(Collected data)
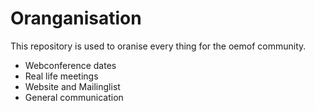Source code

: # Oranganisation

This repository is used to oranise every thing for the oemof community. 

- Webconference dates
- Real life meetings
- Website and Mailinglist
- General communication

--

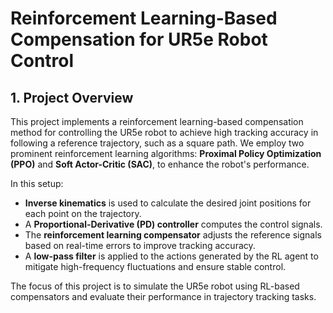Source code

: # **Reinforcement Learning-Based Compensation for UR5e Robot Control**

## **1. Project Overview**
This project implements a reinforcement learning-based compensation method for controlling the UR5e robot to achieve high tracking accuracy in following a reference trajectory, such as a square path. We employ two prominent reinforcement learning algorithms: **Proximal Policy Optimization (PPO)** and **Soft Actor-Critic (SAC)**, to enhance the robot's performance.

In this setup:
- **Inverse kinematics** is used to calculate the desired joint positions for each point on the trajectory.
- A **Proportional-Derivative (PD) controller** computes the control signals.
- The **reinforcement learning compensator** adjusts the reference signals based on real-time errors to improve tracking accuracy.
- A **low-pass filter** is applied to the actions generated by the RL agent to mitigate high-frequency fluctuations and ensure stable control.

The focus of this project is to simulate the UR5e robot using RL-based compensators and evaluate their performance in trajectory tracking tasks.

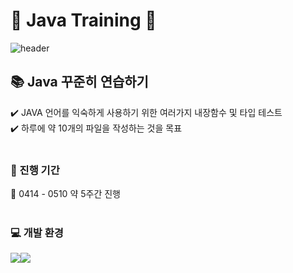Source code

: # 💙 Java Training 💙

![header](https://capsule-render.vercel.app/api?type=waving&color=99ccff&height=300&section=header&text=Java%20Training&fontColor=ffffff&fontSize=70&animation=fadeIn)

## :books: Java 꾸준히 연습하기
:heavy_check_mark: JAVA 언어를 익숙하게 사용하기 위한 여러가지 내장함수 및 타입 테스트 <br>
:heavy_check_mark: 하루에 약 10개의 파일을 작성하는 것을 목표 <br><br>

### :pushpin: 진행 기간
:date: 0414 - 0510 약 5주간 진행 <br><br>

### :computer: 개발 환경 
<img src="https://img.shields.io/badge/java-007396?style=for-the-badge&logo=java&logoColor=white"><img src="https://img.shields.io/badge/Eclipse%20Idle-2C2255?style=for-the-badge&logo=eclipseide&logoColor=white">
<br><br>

--

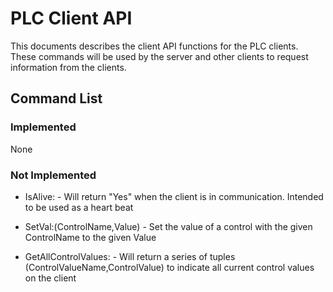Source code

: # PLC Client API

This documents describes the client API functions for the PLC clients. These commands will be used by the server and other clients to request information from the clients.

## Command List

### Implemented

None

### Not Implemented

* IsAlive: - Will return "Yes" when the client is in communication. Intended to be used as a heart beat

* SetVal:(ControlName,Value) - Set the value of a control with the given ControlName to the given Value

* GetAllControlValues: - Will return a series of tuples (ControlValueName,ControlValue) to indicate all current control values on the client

> _Task requirements_
All lines of the records containing "used" should be shown.

> _Solution to this exercise_
This repository is used to oranise every thing for the oemof community. 
- **Inverse kinematics** is used to calculate the desired joint positions for each point on the trajectory.
This documents describes the client API functions for the PLC clients. These commands will be used by the server and other clients to request information from the clients.
* IsAlive: - Will return "Yes" when the client is in communication. Intended to be used as a heart beat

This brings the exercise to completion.